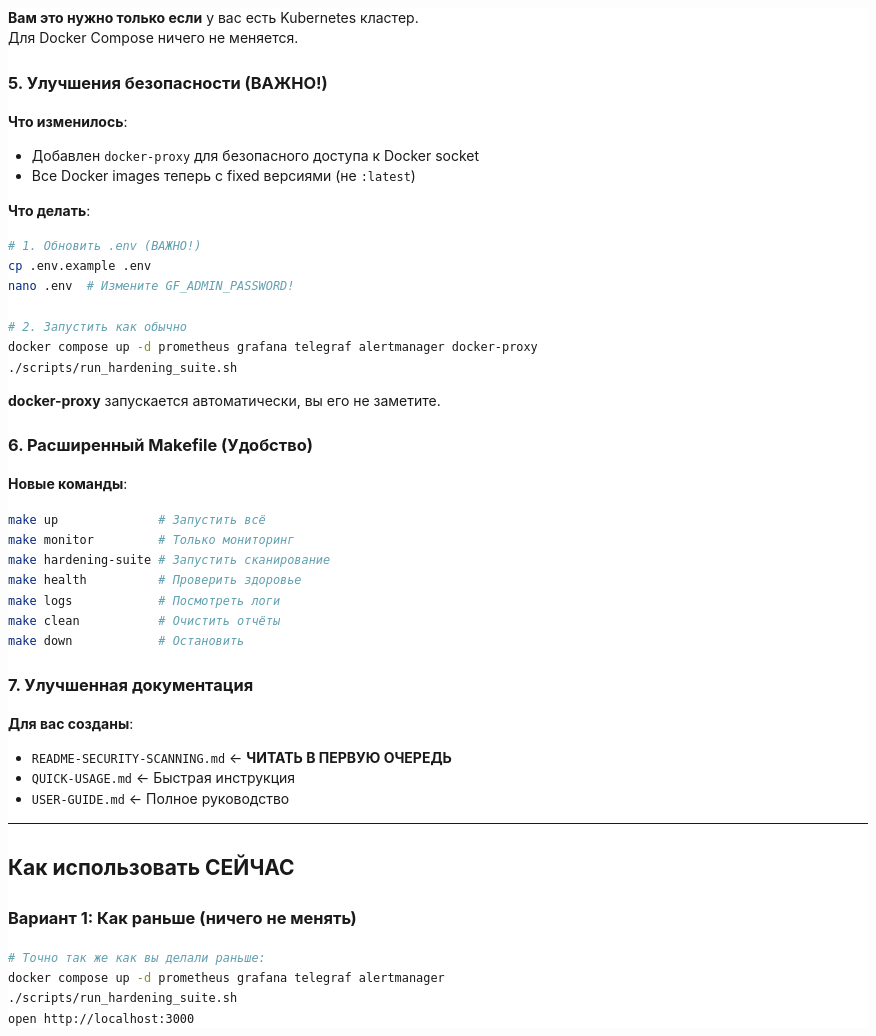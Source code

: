 **Вам это нужно только если** у вас есть Kubernetes кластер.  
Для Docker Compose ничего не меняется.

### 5. Улучшения безопасности (ВАЖНО!)

**Что изменилось**:
- Добавлен `docker-proxy` для безопасного доступа к Docker socket
- Все Docker images теперь с fixed версиями (не `:latest`)

**Что делать**:
```bash
# 1. Обновить .env (ВАЖНО!)
cp .env.example .env
nano .env  # Измените GF_ADMIN_PASSWORD!

# 2. Запустить как обычно
docker compose up -d prometheus grafana telegraf alertmanager docker-proxy
./scripts/run_hardening_suite.sh
```

**docker-proxy** запускается автоматически, вы его не заметите.

### 6. Расширенный Makefile (Удобство)

**Новые команды**:
```bash
make up              # Запустить всё
make monitor         # Только мониторинг
make hardening-suite # Запустить сканирование
make health          # Проверить здоровье
make logs            # Посмотреть логи
make clean           # Очистить отчёты
make down            # Остановить
```

### 7. Улучшенная документация

**Для вас созданы**:
- `README-SECURITY-SCANNING.md` ← **ЧИТАТЬ В ПЕРВУЮ ОЧЕРЕДЬ**
- `QUICK-USAGE.md` ← Быстрая инструкция
- `USER-GUIDE.md` ← Полное руководство

---

## Как использовать СЕЙЧАС

### Вариант 1: Как раньше (ничего не менять)

```bash
# Точно так же как вы делали раньше:
docker compose up -d prometheus grafana telegraf alertmanager
./scripts/run_hardening_suite.sh
open http://localhost:3000
```
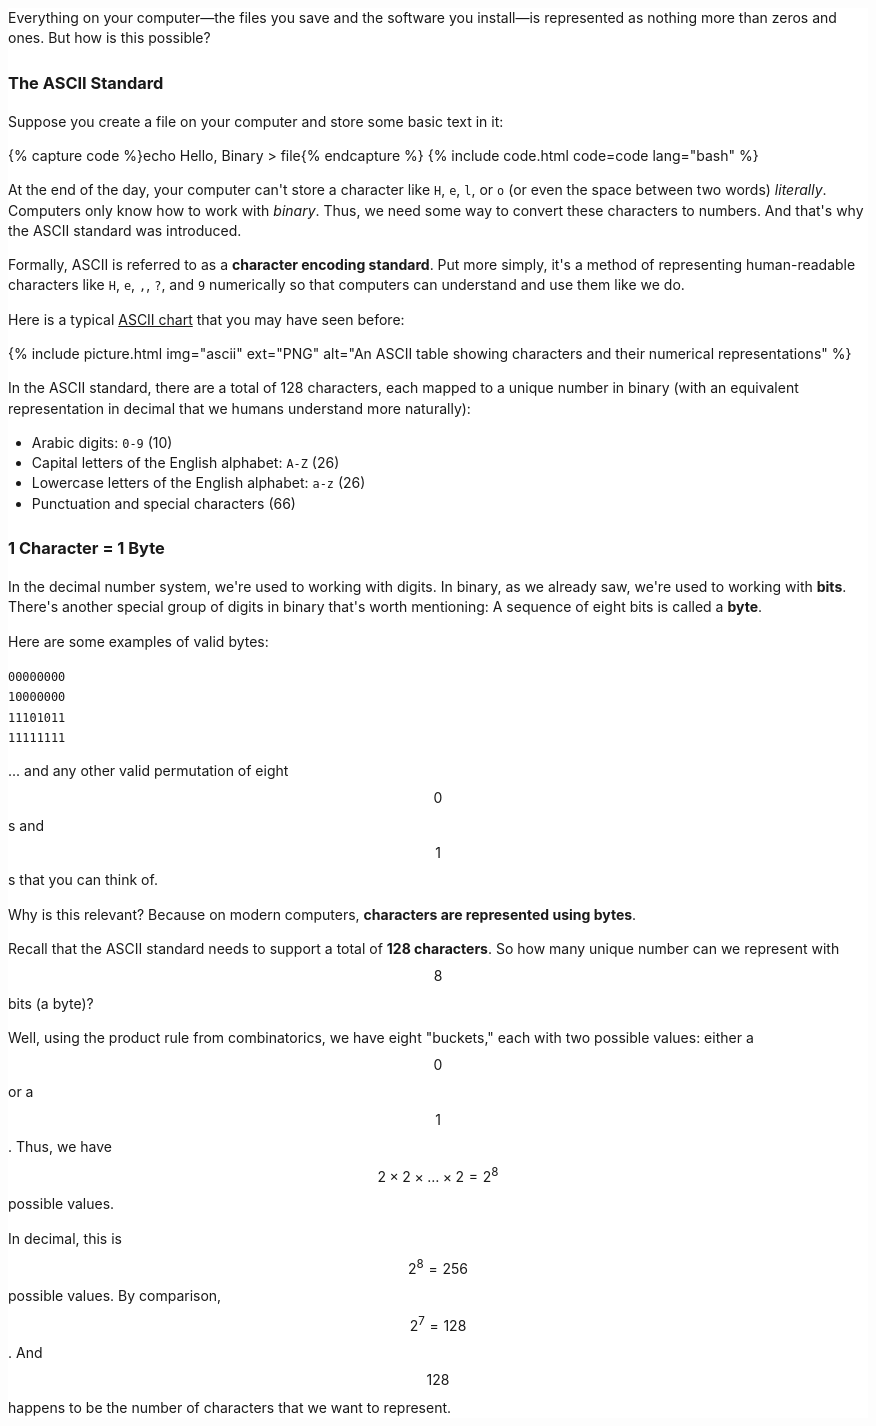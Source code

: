 Everything on your computer—the files you save and the software you install—is represented as nothing more than zeros and ones. But how is this possible?

### The ASCII Standard

Suppose you create a file on your computer and store some basic text in it:

{% capture code %}echo Hello, Binary > file{% endcapture %}
{% include code.html code=code lang="bash" %}

At the end of the day, your computer can't store a character like `H`, `e`, `l`, or `o` (or even the space between two words) *literally*. Computers only know how to work with *binary*. Thus, we need some way to convert these characters to numbers. And that's why the ASCII standard was introduced.

Formally, ASCII is referred to as a **character encoding standard**. Put more simply, it's a method of representing human-readable characters like `H`, `e`, `,`, `?`, and `9` numerically so that computers can understand and use them like we do.

Here is a typical [ASCII chart](http://www.asciitable.com/) that you may have seen before:

{% include picture.html img="ascii" ext="PNG" alt="An ASCII table showing characters and their numerical representations" %}

In the ASCII standard, there are a total of 128 characters, each mapped to a unique number in binary (with an equivalent representation in decimal that we humans understand more naturally):

- Arabic digits: `0-9` (10)
- Capital letters of the English alphabet: `A-Z` (26)
- Lowercase letters of the English alphabet: `a-z` (26)
- Punctuation and special characters (66)

### 1 Character = 1 Byte

In the decimal number system, we're used to working with digits. In binary, as we already saw, we're used to working with **bits**. There's another special group of digits in binary that's worth mentioning: A sequence of eight bits is called a **byte**.

Here are some examples of valid bytes:

```
00000000
10000000
11101011
11111111
```

... and any other valid permutation of eight $$0$$s and $$1$$s that you can think of.

Why is this relevant? Because on modern computers, **characters are represented using bytes**.

Recall that the ASCII standard needs to support a total of **128 characters**. So how many unique number can we represent with $$8$$ bits (a byte)?

Well, using the product rule from combinatorics, we have eight "buckets," each with two possible values: either a $$0$$ or a $$1$$. Thus, we have $$2 \times 2 \times \dots \times 2 = 2^8$$ possible values.

In decimal, this is $$2^8 = 256$$ possible values. By comparison, $$2^7 = 128$$. And $$128$$ happens to be the number of characters that we want to represent.
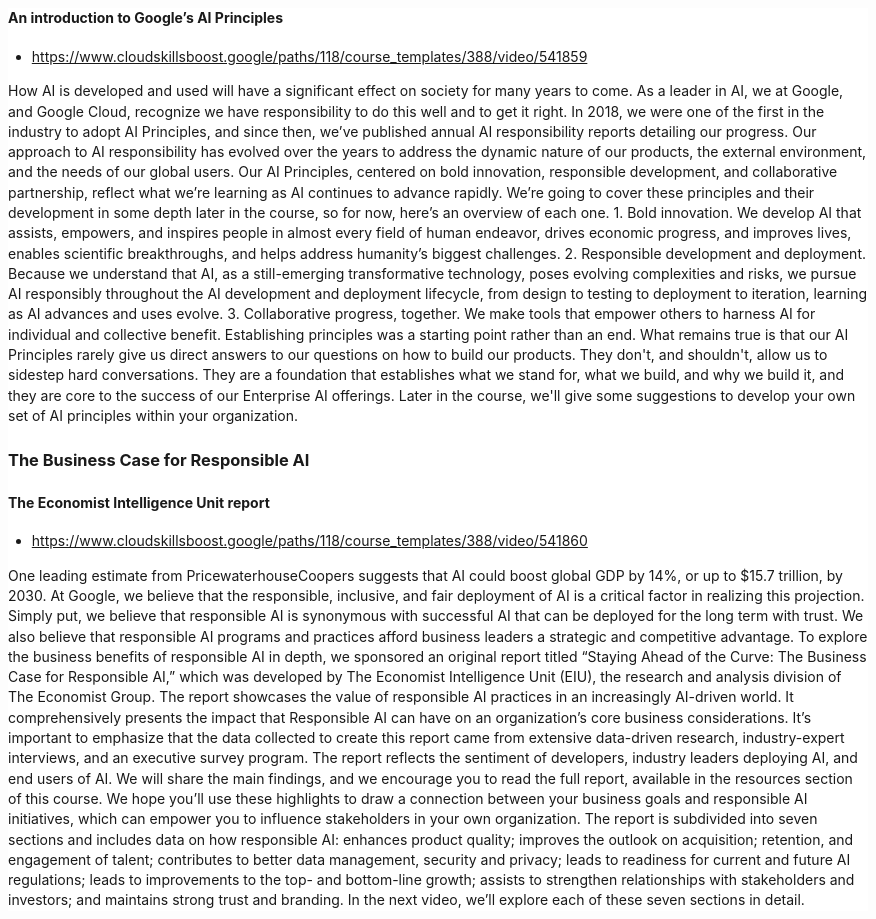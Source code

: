 #### An introduction to Google’s AI Principles

- https://www.cloudskillsboost.google/paths/118/course_templates/388/video/541859

How AI is developed and used will have a significant effect on society for many years to come. As a leader in AI, we at Google, and Google Cloud, recognize we have responsibility to do this well and to get it right. In 2018, we were one of the first in the industry to adopt AI Principles, and since then, we’ve published annual AI responsibility reports detailing our progress. Our approach to AI responsibility has evolved over the years to address the dynamic nature of our products, the external environment, and the needs of our global users. Our AI Principles, centered on bold innovation, responsible development, and collaborative partnership, reflect what we’re learning as AI continues to advance rapidly. We’re going to cover these principles and their development in some depth later in the course, so for now, here’s an overview of each one. 1. Bold innovation. We develop AI that assists, empowers, and inspires people in almost every field of human endeavor, drives economic progress, and improves lives, enables scientific breakthroughs, and helps address humanity’s biggest challenges. 2. Responsible development and deployment. Because we understand that AI, as a still-emerging transformative technology, poses evolving complexities and risks, we pursue AI responsibly throughout the AI development and deployment lifecycle, from design to testing to deployment to iteration, learning as AI advances and uses evolve. 3. Collaborative progress, together. We make tools that empower others to harness AI for individual and collective benefit. Establishing principles was a starting point rather than an end. What remains true is that our AI Principles rarely give us direct answers to our questions on how to build our products. They don't, and shouldn't, allow us to sidestep hard conversations. They are a foundation that establishes what we stand for, what we build, and why we build it, and they are core to the success of our Enterprise AI offerings. Later in the course, we'll give some suggestions to develop your own set of AI principles within your organization.

### The Business Case for Responsible AI

#### The Economist Intelligence Unit report

- https://www.cloudskillsboost.google/paths/118/course_templates/388/video/541860

One leading estimate from PricewaterhouseCoopers suggests that AI could boost global GDP by 14%, or up to $15.7 trillion, by 2030. At Google, we believe that the responsible, inclusive, and fair deployment of AI is a critical factor in realizing this projection. Simply put, we believe that responsible AI is synonymous with successful AI that can be deployed for the long term with trust. We also believe that responsible AI programs and practices afford business leaders a strategic and competitive advantage. To explore the business benefits of responsible AI in depth, we sponsored an original report titled “Staying Ahead of the Curve: The Business Case for Responsible AI,” which was developed by The Economist Intelligence Unit (EIU), the research and analysis division of The Economist Group. The report showcases the value of responsible AI practices in an increasingly AI-driven world. It comprehensively presents the impact that Responsible AI can have on an organization’s core business considerations. It’s important to emphasize that the data collected to create this report came from extensive data-driven research, industry-expert interviews, and an executive survey program. The report reflects the sentiment of developers, industry leaders deploying AI, and end users of AI. We will share the main findings, and we encourage you to read the full report, available in the resources section of this course. We hope you’ll use these highlights to draw a connection between your business goals and responsible AI initiatives, which can empower you to influence stakeholders in your own organization. The report is subdivided into seven sections and includes data on how responsible AI: enhances product quality; improves the outlook on acquisition; retention, and engagement of talent; contributes to better data management, security and privacy; leads to readiness for current and future AI regulations; leads to improvements to the top- and bottom-line growth; assists to strengthen relationships with stakeholders and investors; and maintains strong trust and branding. In the next video, we’ll explore each of these seven sections in detail.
┄┄┄┄┄┄┄┄┄┄
**Exercise aim:**
Lines that contain "telegraf" should be pulled from the entries above and reported.

**Completed exercise:**
docker compose up -d prometheus grafana telegraf alertmanager docker-proxy
docker compose up -d prometheus grafana telegraf alertmanager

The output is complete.